═════ Record set ═════

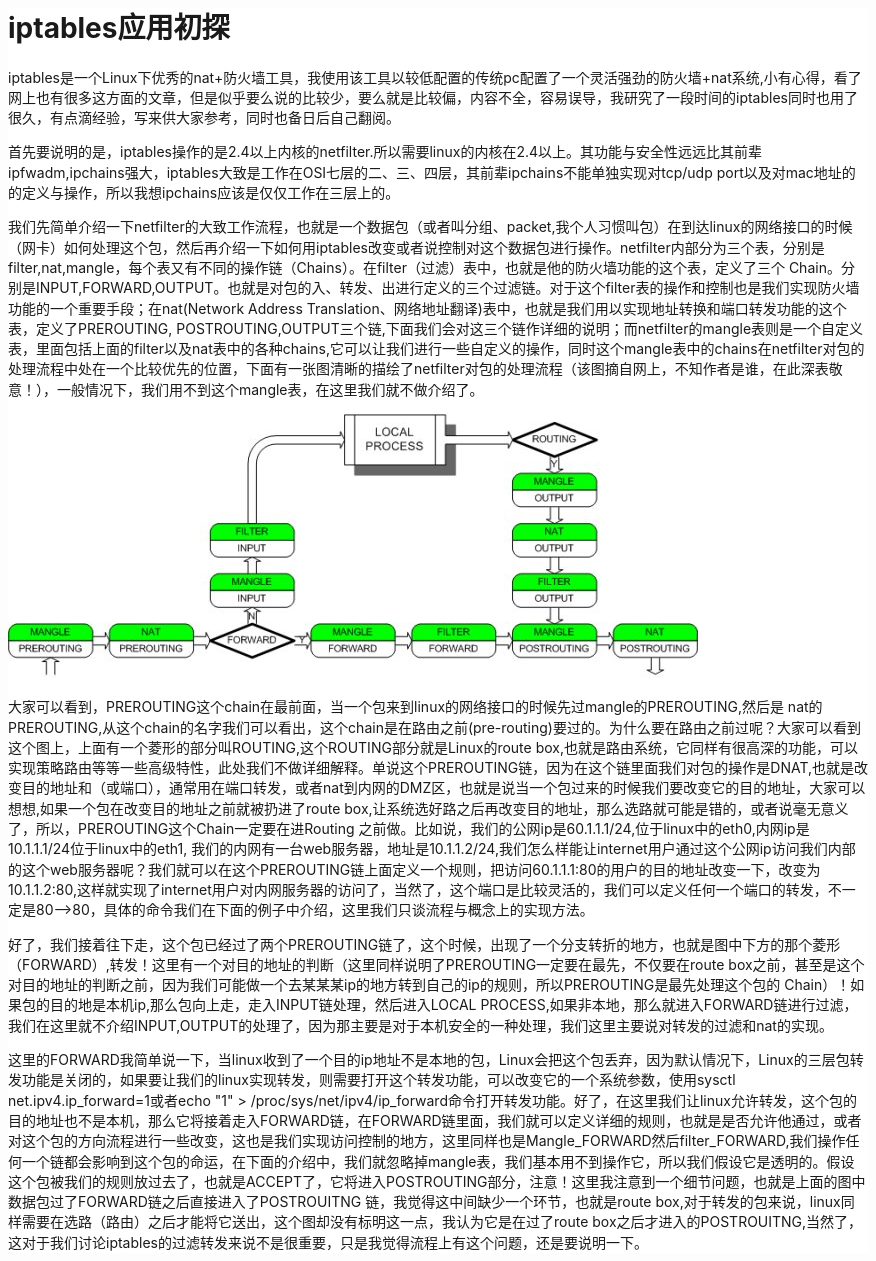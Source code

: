 iptables应用初探
===
iptables是一个Linux下优秀的nat+防火墙工具，我使用该工具以较低配置的传统pc配置了一个灵活强劲的防火墙+nat系统,小有心得，看了网上也有很多这方面的文章，但是似乎要么说的比较少，要么就是比较偏，内容不全，容易误导，我研究了一段时间的iptables同时也用了很久，有点滴经验，写来供大家参考，同时也备日后自己翻阅。

首先要说明的是，iptables操作的是2.4以上内核的netfilter.所以需要linux的内核在2.4以上。其功能与安全性远远比其前辈 ipfwadm,ipchains强大，iptables大致是工作在OSI七层的二、三、四层，其前辈ipchains不能单独实现对tcp/udp port以及对mac地址的的定义与操作，所以我想ipchains应该是仅仅工作在三层上的。

我们先简单介绍一下netfilter的大致工作流程，也就是一个数据包（或者叫分组、packet,我个人习惯叫包）在到达linux的网络接口的时候（网卡）如何处理这个包，然后再介绍一下如何用iptables改变或者说控制对这个数据包进行操作。netfilter内部分为三个表，分别是 filter,nat,mangle，每个表又有不同的操作链（Chains）。在filter（过滤）表中，也就是他的防火墙功能的这个表，定义了三个 Chain。分别是INPUT,FORWARD,OUTPUT。也就是对包的入、转发、出进行定义的三个过滤链。对于这个filter表的操作和控制也是我们实现防火墙功能的一个重要手段；在nat(Network Address Translation、网络地址翻译)表中，也就是我们用以实现地址转换和端口转发功能的这个表，定义了PREROUTING, POSTROUTING,OUTPUT三个链,下面我们会对这三个链作详细的说明；而netfilter的mangle表则是一个自定义表，里面包括上面的filter以及nat表中的各种chains,它可以让我们进行一些自定义的操作，同时这个mangle表中的chains在netfilter对包的处理流程中处在一个比较优先的位置，下面有一张图清晰的描绘了netfilter对包的处理流程（该图摘自网上，不知作者是谁，在此深表敬意！），一般情况下，我们用不到这个mangle表，在这里我们就不做介绍了。

![iptables流程](../images/1360086115_1981.jpg)

大家可以看到，PREROUTING这个chain在最前面，当一个包来到linux的网络接口的时候先过mangle的PREROUTING,然后是 nat的PREROUTING,从这个chain的名字我们可以看出，这个chain是在路由之前(pre-routing)要过的。为什么要在路由之前过呢？大家可以看到这个图上，上面有一个菱形的部分叫ROUTING,这个ROUTING部分就是Linux的route box,也就是路由系统，它同样有很高深的功能，可以实现策略路由等等一些高级特性，此处我们不做详细解释。单说这个PREROUTING链，因为在这个链里面我们对包的操作是DNAT,也就是改变目的地址和（或端口），通常用在端口转发，或者nat到内网的DMZ区，也就是说当一个包过来的时候我们要改变它的目的地址，大家可以想想,如果一个包在改变目的地址之前就被扔进了route box,让系统选好路之后再改变目的地址，那么选路就可能是错的，或者说毫无意义了，所以，PREROUTING这个Chain一定要在进Routing 之前做。比如说，我们的公网ip是60.1.1.1/24,位于linux中的eth0,内网ip是10.1.1.1/24位于linux中的eth1, 我们的内网有一台web服务器，地址是10.1.1.2/24,我们怎么样能让internet用户通过这个公网ip访问我们内部的这个web服务器呢？我们就可以在这个PREROUTING链上面定义一个规则，把访问60.1.1.1:80的用户的目的地址改变一下，改变为10.1.1.2:80,这样就实现了internet用户对内网服务器的访问了，当然了，这个端口是比较灵活的，我们可以定义任何一个端口的转发，不一定是80-->80，具体的命令我们在下面的例子中介绍，这里我们只谈流程与概念上的实现方法。

好了，我们接着往下走，这个包已经过了两个PREROUTING链了，这个时候，出现了一个分支转折的地方，也就是图中下方的那个菱形（FORWARD）,转发！这里有一个对目的地址的判断（这里同样说明了PREROUTING一定要在最先，不仅要在route box之前，甚至是这个对目的地址的判断之前，因为我们可能做一个去某某某ip的地方转到自己的ip的规则，所以PREROUTING是最先处理这个包的 Chain）！如果包的目的地是本机ip,那么包向上走，走入INPUT链处理，然后进入LOCAL PROCESS,如果非本地，那么就进入FORWARD链进行过滤，我们在这里就不介绍INPUT,OUTPUT的处理了，因为那主要是对于本机安全的一种处理，我们这里主要说对转发的过滤和nat的实现。

这里的FORWARD我简单说一下，当linux收到了一个目的ip地址不是本地的包，Linux会把这个包丢弃，因为默认情况下，Linux的三层包转发功能是关闭的，如果要让我们的linux实现转发，则需要打开这个转发功能，可以改变它的一个系统参数，使用sysctl net.ipv4.ip_forward=1或者echo "1" > /proc/sys/net/ipv4/ip_forward命令打开转发功能。好了，在这里我们让linux允许转发，这个包的目的地址也不是本机，那么它将接着走入FORWARD链，在FORWARD链里面，我们就可以定义详细的规则，也就是是否允许他通过，或者对这个包的方向流程进行一些改变，这也是我们实现访问控制的地方，这里同样也是Mangle_FORWARD然后filter_FORWARD,我们操作任何一个链都会影响到这个包的命运，在下面的介绍中，我们就忽略掉mangle表，我们基本用不到操作它，所以我们假设它是透明的。假设这个包被我们的规则放过去了，也就是ACCEPT了，它将进入POSTROUTING部分，注意！这里我注意到一个细节问题，也就是上面的图中数据包过了FORWARD链之后直接进入了POSTROUITNG 链，我觉得这中间缺少一个环节，也就是route box,对于转发的包来说，linux同样需要在选路（路由）之后才能将它送出，这个图却没有标明这一点，我认为它是在过了route box之后才进入的POSTROUITNG,当然了，这对于我们讨论iptables的过滤转发来说不是很重要，只是我觉得流程上有这个问题，还是要说明一下。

═════

- [Task details] Write out each entry exactly; any pictures stay out of the copy.

- [Written answer]
Source code

: iptables应用初探
===
iptables是一个Linux下优秀的nat+防火墙工具，我使用该工具以较低配置的传统pc配置了一个灵活强劲的防火墙+nat系统,小有心得，看了网上也有很多这方面的文章，但是似乎要么说的比较少，要么就是比较偏，内容不全，容易误导，我研究了一段时间的iptables同时也用了很久，有点滴经验，写来供大家参考，同时也备日后自己翻阅。

首先要说明的是，iptables操作的是2.4以上内核的netfilter.所以需要linux的内核在2.4以上。其功能与安全性远远比其前辈 ipfwadm,ipchains强大，iptables大致是工作在OSI七层的二、三、四层，其前辈ipchains不能单独实现对tcp/udp port以及对mac地址的的定义与操作，所以我想ipchains应该是仅仅工作在三层上的。

我们先简单介绍一下netfilter的大致工作流程，也就是一个数据包（或者叫分组、packet,我个人习惯叫包）在到达linux的网络接口的时候（网卡）如何处理这个包，然后再介绍一下如何用iptables改变或者说控制对这个数据包进行操作。netfilter内部分为三个表，分别是 filter,nat,mangle，每个表又有不同的操作链（Chains）。在filter（过滤）表中，也就是他的防火墙功能的这个表，定义了三个 Chain。分别是INPUT,FORWARD,OUTPUT。也就是对包的入、转发、出进行定义的三个过滤链。对于这个filter表的操作和控制也是我们实现防火墙功能的一个重要手段；在nat(Network Address Translation、网络地址翻译)表中，也就是我们用以实现地址转换和端口转发功能的这个表，定义了PREROUTING, POSTROUTING,OUTPUT三个链,下面我们会对这三个链作详细的说明；而netfilter的mangle表则是一个自定义表，里面包括上面的filter以及nat表中的各种chains,它可以让我们进行一些自定义的操作，同时这个mangle表中的chains在netfilter对包的处理流程中处在一个比较优先的位置，下面有一张图清晰的描绘了netfilter对包的处理流程（该图摘自网上，不知作者是谁，在此深表敬意！），一般情况下，我们用不到这个mangle表，在这里我们就不做介绍了。

![iptables流程](../images/1360086115_1981.jpg)

大家可以看到，PREROUTING这个chain在最前面，当一个包来到linux的网络接口的时候先过mangle的PREROUTING,然后是 nat的PREROUTING,从这个chain的名字我们可以看出，这个chain是在路由之前(pre-routing)要过的。为什么要在路由之前过呢？大家可以看到这个图上，上面有一个菱形的部分叫ROUTING,这个ROUTING部分就是Linux的route box,也就是路由系统，它同样有很高深的功能，可以实现策略路由等等一些高级特性，此处我们不做详细解释。单说这个PREROUTING链，因为在这个链里面我们对包的操作是DNAT,也就是改变目的地址和（或端口），通常用在端口转发，或者nat到内网的DMZ区，也就是说当一个包过来的时候我们要改变它的目的地址，大家可以想想,如果一个包在改变目的地址之前就被扔进了route box,让系统选好路之后再改变目的地址，那么选路就可能是错的，或者说毫无意义了，所以，PREROUTING这个Chain一定要在进Routing 之前做。比如说，我们的公网ip是60.1.1.1/24,位于linux中的eth0,内网ip是10.1.1.1/24位于linux中的eth1, 我们的内网有一台web服务器，地址是10.1.1.2/24,我们怎么样能让internet用户通过这个公网ip访问我们内部的这个web服务器呢？我们就可以在这个PREROUTING链上面定义一个规则，把访问60.1.1.1:80的用户的目的地址改变一下，改变为10.1.1.2:80,这样就实现了internet用户对内网服务器的访问了，当然了，这个端口是比较灵活的，我们可以定义任何一个端口的转发，不一定是80-->80，具体的命令我们在下面的例子中介绍，这里我们只谈流程与概念上的实现方法。

好了，我们接着往下走，这个包已经过了两个PREROUTING链了，这个时候，出现了一个分支转折的地方，也就是图中下方的那个菱形（FORWARD）,转发！这里有一个对目的地址的判断（这里同样说明了PREROUTING一定要在最先，不仅要在route box之前，甚至是这个对目的地址的判断之前，因为我们可能做一个去某某某ip的地方转到自己的ip的规则，所以PREROUTING是最先处理这个包的 Chain）！如果包的目的地是本机ip,那么包向上走，走入INPUT链处理，然后进入LOCAL PROCESS,如果非本地，那么就进入FORWARD链进行过滤，我们在这里就不介绍INPUT,OUTPUT的处理了，因为那主要是对于本机安全的一种处理，我们这里主要说对转发的过滤和nat的实现。

这里的FORWARD我简单说一下，当linux收到了一个目的ip地址不是本地的包，Linux会把这个包丢弃，因为默认情况下，Linux的三层包转发功能是关闭的，如果要让我们的linux实现转发，则需要打开这个转发功能，可以改变它的一个系统参数，使用sysctl net.ipv4.ip_forward=1或者echo "1" > /proc/sys/net/ipv4/ip_forward命令打开转发功能。好了，在这里我们让linux允许转发，这个包的目的地址也不是本机，那么它将接着走入FORWARD链，在FORWARD链里面，我们就可以定义详细的规则，也就是是否允许他通过，或者对这个包的方向流程进行一些改变，这也是我们实现访问控制的地方，这里同样也是Mangle_FORWARD然后filter_FORWARD,我们操作任何一个链都会影响到这个包的命运，在下面的介绍中，我们就忽略掉mangle表，我们基本用不到操作它，所以我们假设它是透明的。假设这个包被我们的规则放过去了，也就是ACCEPT了，它将进入POSTROUTING部分，注意！这里我注意到一个细节问题，也就是上面的图中数据包过了FORWARD链之后直接进入了POSTROUITNG 链，我觉得这中间缺少一个环节，也就是route box,对于转发的包来说，linux同样需要在选路（路由）之后才能将它送出，这个图却没有标明这一点，我认为它是在过了route box之后才进入的POSTROUITNG,当然了，这对于我们讨论iptables的过滤转发来说不是很重要，只是我觉得流程上有这个问题，还是要说明一下。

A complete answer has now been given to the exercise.